Let’s begin with the way most of us operate, which is the “mirror image” of “Be-Do-Have.” The normal way of being in the world for most people is more like “Have-Do-Be.” Let’s break this down more.Usually, when we think about setting goals, we start with the “what.” What do you want to have? Perhaps it’s a million dollars in the bank, a new job, or a promotion. Then we say, okay, what do you have to do to get what you want? You come up with a list of actions that will hopefully get you what you want. Maybe, after all that, you will feel satisfied. On the good days, you will “be” happy. Simple enough, right?
The problem is, few people are ever satisfied with this strategy. It results in just more striving, more getting, and more having. Usually, who you are being in the midst of all that trying is frustrated, empty, and maybe even resigned to a life of the never-ending treadmill.
Here’s how the Be-Do-Have model gently guides us to a deeper truth of being. When you ask yourself who you want to be for yourself and others, you might begin by saying, “I want to be generous and loving.” “I want to be there for others.” “I want to be happy.” Beginning there is no easy task, mainly because you experience a gap between who you are currently being and who you want to be.
But let’s say you wholeheartedly begin there. Then someone cuts you off in traffic, and suddenly you’re not being any of those things.

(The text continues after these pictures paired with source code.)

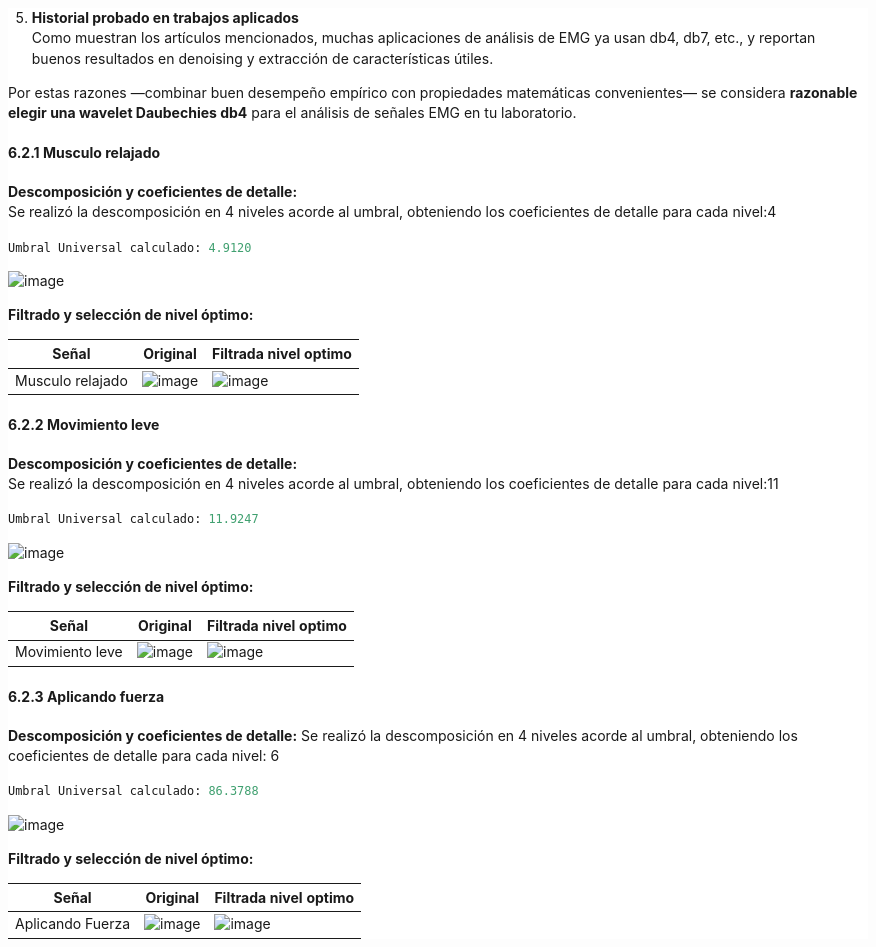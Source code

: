5. **Historial probado en trabajos aplicados**  
   Como muestran los artículos mencionados, muchas aplicaciones de análisis de EMG ya usan db4, db7, etc., y reportan buenos resultados en denoising y extracción de características útiles.

Por estas razones —combinar buen desempeño empírico con propiedades matemáticas convenientes— se considera **razonable elegir una wavelet Daubechies  db4** para el análisis de señales EMG en tu laboratorio.

#### 6.2.1 Musculo relajado
**Descomposición y coeficientes de detalle:**  
Se realizó la descomposición en 4 niveles acorde al umbral, obteniendo los coeficientes de detalle para cada nivel:4

```python
Umbral Universal calculado: 4.9120
```
<img width="1189" height="989" alt="image" src="https://github.com/user-attachments/assets/46682a1e-baa9-4b7c-883e-ad6cb85a8217" />

**Filtrado y selección de nivel óptimo:**  

| Señal           | Original | Filtrada nivel optimo |
|--------------------|----------|-------------|
|Musculo relajado|<img width="1041" height="391" alt="image" src="https://github.com/user-attachments/assets/ebe6d4a3-9d5d-4b39-a318-bf86c93bee37" />|<img width="1028" height="391" alt="image" src="https://github.com/user-attachments/assets/8e2d8dd4-0648-4ab5-8a55-80ef9b9f509b" />|


#### 6.2.2 Movimiento leve
**Descomposición y coeficientes de detalle:**  
Se realizó la descomposición en 4 niveles acorde al umbral, obteniendo los coeficientes de detalle para cada nivel:11

```python
Umbral Universal calculado: 11.9247
```
<img width="1189" height="990" alt="image" src="https://github.com/user-attachments/assets/ea67e01d-8cf2-4ae8-823b-17d74cbb85cf" />

**Filtrado y selección de nivel óptimo:**  

| Señal           | Original | Filtrada nivel optimo |
|--------------------|----------|-------------|
|Movimiento leve|<img width="1028" height="391" alt="image" src="https://github.com/user-attachments/assets/1627c94f-6671-43b6-a091-a9dd82fb50aa" />|<img width="1028" height="391" alt="image" src="https://github.com/user-attachments/assets/eb63a983-e613-4c8d-b5a3-1bde1009b40d" />|

#### 6.2.3 Aplicando fuerza
**Descomposición y coeficientes de detalle:** 
Se realizó la descomposición en 4 niveles acorde al umbral, obteniendo los coeficientes de detalle para cada nivel: 6

```python
Umbral Universal calculado: 86.3788
```
<img width="1188" height="990" alt="image" src="https://github.com/user-attachments/assets/62cc827c-8741-4e33-8e72-110a6e9b5ed2" />

**Filtrado y selección de nivel óptimo:**  

| Señal           | Original | Filtrada nivel optimo |
|--------------------|----------|-------------|
|Aplicando Fuerza |<img width="1037" height="391" alt="image" src="https://github.com/user-attachments/assets/cde46359-27ac-4470-9f93-2348937b694a" />|<img width="1037" height="391" alt="image" src="https://github.com/user-attachments/assets/35d4c554-48ea-4960-99a2-e53899a00966" />|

So you recommit and realign and begin again. Depending on what else you want to create in the world, you begin taking actions that are consistent with the way of being you desire. In the process, you’re likely to end up creating value in the world, and you’re likely to end up with some evidence to prove it—but not because you have to have it. Because it’s a natural outgrowth of your way of being.
There’s a delicate moment in this process, and herein lies the tricky part. When you may not really BE there fully yet, you may try to DO generosity. You may try to DO happiness. You push and try harder. While you’re thinking you HAVE the right approach, it’s still not an authentic expression of who you are—yet. It’s okay. It’s a place to begin. How do I know? I’ve been in this exact place, and more than once.
Here’s what “being” is for me and what the possibility of living from a “way of being” holds for us. It’s about being with whatever is occurring in your life, without resistance. It’s about trusting and connecting to your deeper inner resources, whatever you want to call them. It’s not about having to push or prove, justify or defend. It’s about being generous and compassionate, and that begins with you.
When you are authentically being who you are, you occur for others as someone who inhabits their own skin, someone who no longer needs to lie in even the smallest, most insignificant way to make yourself into the person you think you should be.One of our deepest fears is losing the admiration of others. Some people feel this need for admiration more than others. This need often causes us to break from our authentic selves. Stepping into your own power, taking actions, and speaking from a place of true authenticity is what being looks like in its fullest form.
And it’s a journey. Where are you on this path?